SINGLE-KABINENKONZEPT MIT GROSSEM BETT UND MASSIGER KOMMODE

Dazu passt auch das Innere der Fahrerkabine. Bei deren Umbau musste Günter den Fahrschullastwagen zunächst einmal um vier Sitzplätze erleichtern. Danach durfte ein Schreiner den neu gewonnenen Platz mit großem Bett und Kommode aufwerten. So entstand eine attraktive Single-Kabine mit viel Platz für das Truckerleben. Vielleicht nehmen sich ja große Fahrzeughersteller wie Mercedes oder MAN ein Beispiel an Pilles Entwurf.
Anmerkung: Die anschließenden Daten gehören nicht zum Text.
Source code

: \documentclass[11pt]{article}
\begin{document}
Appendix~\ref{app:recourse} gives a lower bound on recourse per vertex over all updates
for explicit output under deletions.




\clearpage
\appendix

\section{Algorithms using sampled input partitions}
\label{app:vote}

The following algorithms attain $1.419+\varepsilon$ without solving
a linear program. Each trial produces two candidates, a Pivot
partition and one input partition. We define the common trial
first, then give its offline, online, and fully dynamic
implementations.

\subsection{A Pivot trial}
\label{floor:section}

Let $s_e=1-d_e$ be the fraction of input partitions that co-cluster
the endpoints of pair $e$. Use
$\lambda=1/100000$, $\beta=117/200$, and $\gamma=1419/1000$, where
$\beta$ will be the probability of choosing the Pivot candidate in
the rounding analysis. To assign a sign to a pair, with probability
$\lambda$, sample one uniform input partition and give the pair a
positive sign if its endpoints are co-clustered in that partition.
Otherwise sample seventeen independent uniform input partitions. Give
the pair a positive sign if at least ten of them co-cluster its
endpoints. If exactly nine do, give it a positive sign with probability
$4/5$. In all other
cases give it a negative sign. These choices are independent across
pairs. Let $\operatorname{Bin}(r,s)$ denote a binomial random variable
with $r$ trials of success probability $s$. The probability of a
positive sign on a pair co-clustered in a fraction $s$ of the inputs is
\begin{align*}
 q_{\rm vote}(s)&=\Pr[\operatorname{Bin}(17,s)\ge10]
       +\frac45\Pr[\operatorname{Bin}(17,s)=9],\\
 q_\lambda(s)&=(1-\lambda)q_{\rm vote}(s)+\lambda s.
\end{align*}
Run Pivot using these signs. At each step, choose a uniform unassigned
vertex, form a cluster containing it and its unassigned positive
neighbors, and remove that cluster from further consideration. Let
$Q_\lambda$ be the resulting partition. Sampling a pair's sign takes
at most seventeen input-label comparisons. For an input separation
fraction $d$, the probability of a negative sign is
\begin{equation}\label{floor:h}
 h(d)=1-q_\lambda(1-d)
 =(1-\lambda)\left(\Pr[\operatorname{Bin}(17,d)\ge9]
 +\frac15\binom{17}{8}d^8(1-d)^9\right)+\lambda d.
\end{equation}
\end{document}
Denn der sollte sich eigentlich auch in einem Lastfahrzeug ohne lange Motorhaube umsetzen lassen.

Dazu, dass Ruhezeiten in dem alten Fahrzeug zum Vergnügen werden, trägt allerdings auch der wohnliche Mix aus weißem, glänzendem Leder, schwarzen Akzenten und winzigen blauen LEDs am Kabinenhimmel bei. Den durfte wieder der dänische Truckdesigner In-Truck APS gestalten und hat das, wie schon bei anderen Pille-Lastwagen, perfekt bis ins kleinste Edeldetail erledigt. Die Idee, einen vernachlässigten Lastwagenklassiker aufzuhübschen, ist also auch beim Innenausbau voll aufgegangen.

Zu hundert Prozent abgeschlossen ist die Verjüngungskur allerdings noch nicht. Dazu verraten noch zu viele Stellen am Fahrzeug, dass der Schwarzweiße schon ordentlich Jahre auf dem Fahrgestell hat. Auf den zweiten, genauen Blick sind ihm doch Blessuren anzusehen. So verrät mattgraue Patina an Guss- und Metallteilen die 17 Lebensjahre des Holländers. An den rostbraunen Schrauben der Sattelplatte und am Kühlergrill zeigen sich viele winterliche Fahrstunden auf salzbestreuten Straßen. Und am Lenkrad verdeckt ein unförmiger Lederbezug die Spuren, die die schweißnassen Hände unzähliger prüfungsgestresster Fahrschüler hinterlassen haben.

Bis zur kompletten Fertigstellung muss der Volvo-Showtruck allerdings schon kräftig Trailer ziehen. Schließlich soll das Auto Geld verdienen und keinesfalls nur ein Leben als Museums-Schmuckstück fristen. Dass dabei der in die Jahre gekommene Motor auf der Strecke bleiben könnte, darüber macht sich Günter Pille keine Gedanken. "Mit 400.000 Kilometern Laufleistung ist das nicht zu erwarten, auch wenn die im harten Fahrschulbetrieb abgespult wurden!", meint Günter optimistisch.

TROTZ EURO-3-MOTOR IST DER VOLVO WIRTSCHAFTLICH UNTERWEGS

Einziger Nachteil, einen alten Lastwagen in eine moderne Fahrzeugflotte zu integrieren, scheint demnach die Schadstoffnorm zu sein. Weil der Sechszylinder vom Hersteller nur mit Euro 3 geadelt wurde, fällt die Maut deutlich höher aus als beim letzten neu angeschafften Pille-Fahrzeug, einem 530er New Actros. Der hat Euro 6 und kostet auf mautpflichtigen Autobahnen und Landstraßen sechs Cent weniger pro gefahrenem Kilometer. Doch Pille ist zu lange erfolgreich im Transportgeschäft, als sich ein Fahrzeug trotz aller Faszination für schöne Formen und Anwandlungen von Nostalgie unüberlegt anzuschaffen. Er ist sich sicher, den 420er trotz niedriger Schadstoffklasse wirtschaftlich einsetzen zu können. Schließlich sieht er im "Respekt"-Truck keinen jugendlichen Kilometerfresser, sondern eher eine Halbtagskraft, die die Stammfahrer bei der Arbeit unterstützt. So wird er den Schweden überwiegend zum Vorladen, für gelegentliche Begegnungsverkehre oder überraschende Einsätze nutzen.

Dass der Truck Lenk- und Ruhezeiten noch nach alter Väter Sitte via Tachoscheibe aufzeichnet, sieht Pille, der in seinem 15-köpfigen Fahrerteam auf die Einhaltung der Lenk- und Ruhezeiten drängt, eher als Nach- denn als Vorteil. Schließlich steigen damit der Verwaltungsaufwand und die Fehleranfälligkeit beim Wechsel zwischen analogen und digitalen Tachoaufzeichnungen. Das gilt auch, wenn der Chef höchstpersönlich beim ehemals hässlichen Entlein in die Lenkradspeichen greift.